I hadn’t paid a lot of attention to the budget until then, but I was pretty sure that the proposed fee increases were excessive. So I went through the three previous budgets, comparing the plans to actual expenditures–and to the new proposal. I discovered that if a category (say painting) had been increased in Year 1 to account for a major expenditure (e.g., repainting of corridors), the bump was maintained in Years 2 and 3. Run that across the entire budget, and the estimated expenditures were wildly higher than actual expenditures.
Management companies are famous for this. It gives them a de facto slush fund to tap if something goes awry and they can still claim they came in under budget at the end of the year. (Well, unless something goes really, really wrong–but that’s a topic for a different post.) Condo boards don’t ask questions because, well, they came in under budget.
It wasn’t just the budget that was a mess.
The management company was running our condo. The board of directors at the time was just rubber stamping everything.
Who runs your business?
- Your CFO may be handling the finances–but you have to look at and understand your own books.
- Your IT team may be recommending systems and keeping them operational–but you have to make sure the technology in place meets the company’s needs.
- Your product developers may be coming up with lots of new ideas–but you have to decide which ones to pursue.
- Your sales team may be doing most of the talking to prospects–but you have to understand who your best prospects are and what they need.

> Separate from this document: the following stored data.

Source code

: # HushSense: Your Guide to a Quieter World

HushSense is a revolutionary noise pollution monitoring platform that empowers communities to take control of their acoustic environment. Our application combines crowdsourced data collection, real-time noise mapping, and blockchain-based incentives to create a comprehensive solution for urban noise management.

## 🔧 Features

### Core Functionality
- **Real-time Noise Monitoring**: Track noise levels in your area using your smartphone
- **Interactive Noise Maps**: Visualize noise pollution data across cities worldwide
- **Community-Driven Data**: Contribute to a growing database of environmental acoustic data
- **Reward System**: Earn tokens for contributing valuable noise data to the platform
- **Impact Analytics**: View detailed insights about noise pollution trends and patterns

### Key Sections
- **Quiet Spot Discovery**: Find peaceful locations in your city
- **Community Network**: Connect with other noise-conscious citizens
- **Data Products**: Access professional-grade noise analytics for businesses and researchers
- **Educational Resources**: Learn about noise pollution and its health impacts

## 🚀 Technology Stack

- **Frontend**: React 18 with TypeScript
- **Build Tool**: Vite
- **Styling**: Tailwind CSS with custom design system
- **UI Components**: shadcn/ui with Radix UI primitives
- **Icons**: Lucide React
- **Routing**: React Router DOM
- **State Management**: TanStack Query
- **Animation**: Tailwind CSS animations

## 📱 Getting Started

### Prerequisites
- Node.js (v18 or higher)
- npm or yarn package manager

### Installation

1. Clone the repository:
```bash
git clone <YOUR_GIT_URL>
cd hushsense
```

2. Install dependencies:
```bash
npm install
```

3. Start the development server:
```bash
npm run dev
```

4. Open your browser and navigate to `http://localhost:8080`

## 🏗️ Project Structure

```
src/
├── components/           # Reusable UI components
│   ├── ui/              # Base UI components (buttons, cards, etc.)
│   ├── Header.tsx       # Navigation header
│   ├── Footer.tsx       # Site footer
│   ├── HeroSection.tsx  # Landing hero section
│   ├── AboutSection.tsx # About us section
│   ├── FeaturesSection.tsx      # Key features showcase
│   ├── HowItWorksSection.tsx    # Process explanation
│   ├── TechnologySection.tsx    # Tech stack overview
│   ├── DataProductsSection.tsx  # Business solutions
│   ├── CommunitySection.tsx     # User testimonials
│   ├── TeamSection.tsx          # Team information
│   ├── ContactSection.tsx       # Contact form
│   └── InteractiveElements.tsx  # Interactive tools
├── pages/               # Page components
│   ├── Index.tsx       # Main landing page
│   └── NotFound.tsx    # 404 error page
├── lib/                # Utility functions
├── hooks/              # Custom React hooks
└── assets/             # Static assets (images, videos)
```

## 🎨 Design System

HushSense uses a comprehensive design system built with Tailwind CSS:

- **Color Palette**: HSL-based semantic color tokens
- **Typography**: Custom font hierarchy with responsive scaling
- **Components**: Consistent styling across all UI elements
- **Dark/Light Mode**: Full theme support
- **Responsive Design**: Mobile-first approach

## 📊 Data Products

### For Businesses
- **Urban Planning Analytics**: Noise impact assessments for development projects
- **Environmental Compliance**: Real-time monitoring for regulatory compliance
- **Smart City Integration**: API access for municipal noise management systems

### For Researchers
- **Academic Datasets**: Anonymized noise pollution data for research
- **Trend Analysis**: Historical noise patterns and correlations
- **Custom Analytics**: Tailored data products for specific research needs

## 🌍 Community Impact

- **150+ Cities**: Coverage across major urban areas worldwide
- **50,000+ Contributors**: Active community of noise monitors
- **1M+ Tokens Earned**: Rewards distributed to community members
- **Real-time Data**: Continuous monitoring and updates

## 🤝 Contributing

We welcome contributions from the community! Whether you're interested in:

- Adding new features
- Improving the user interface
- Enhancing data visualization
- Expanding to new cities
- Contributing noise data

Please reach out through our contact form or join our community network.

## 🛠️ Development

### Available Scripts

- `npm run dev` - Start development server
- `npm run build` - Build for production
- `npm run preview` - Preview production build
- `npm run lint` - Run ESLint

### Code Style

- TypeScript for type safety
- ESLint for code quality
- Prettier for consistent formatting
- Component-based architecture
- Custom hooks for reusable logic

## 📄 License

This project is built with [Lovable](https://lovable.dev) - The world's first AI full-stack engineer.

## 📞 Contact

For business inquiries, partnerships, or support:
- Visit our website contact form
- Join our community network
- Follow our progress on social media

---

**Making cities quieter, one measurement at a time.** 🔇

I could go on–but you get the picture, right?
Owners have to own it. And leaders have to lead.
I was thinking about this the other day after I heard former collegiate football coach Bobby Bowden on Mike and Mike. The conversation was about the Penn State scandal, the NCAA’s sanctions, and big-money collegiate football. Bowden was asked if a coach can have too much power on campus. Bowden’s reply:
“Yes, if you have a weak administration… To me, if a coach can rule a university or a president, you’d better get another president. You’d better get another board of trustees because they cannot let that happen. It [doesn't] work and this shows it.”
Whether you oversee a $60 million football program, a $1 million condo association, or a business of a more modest size, the decisions you make and those you abdicate come back to you. Are you running your business?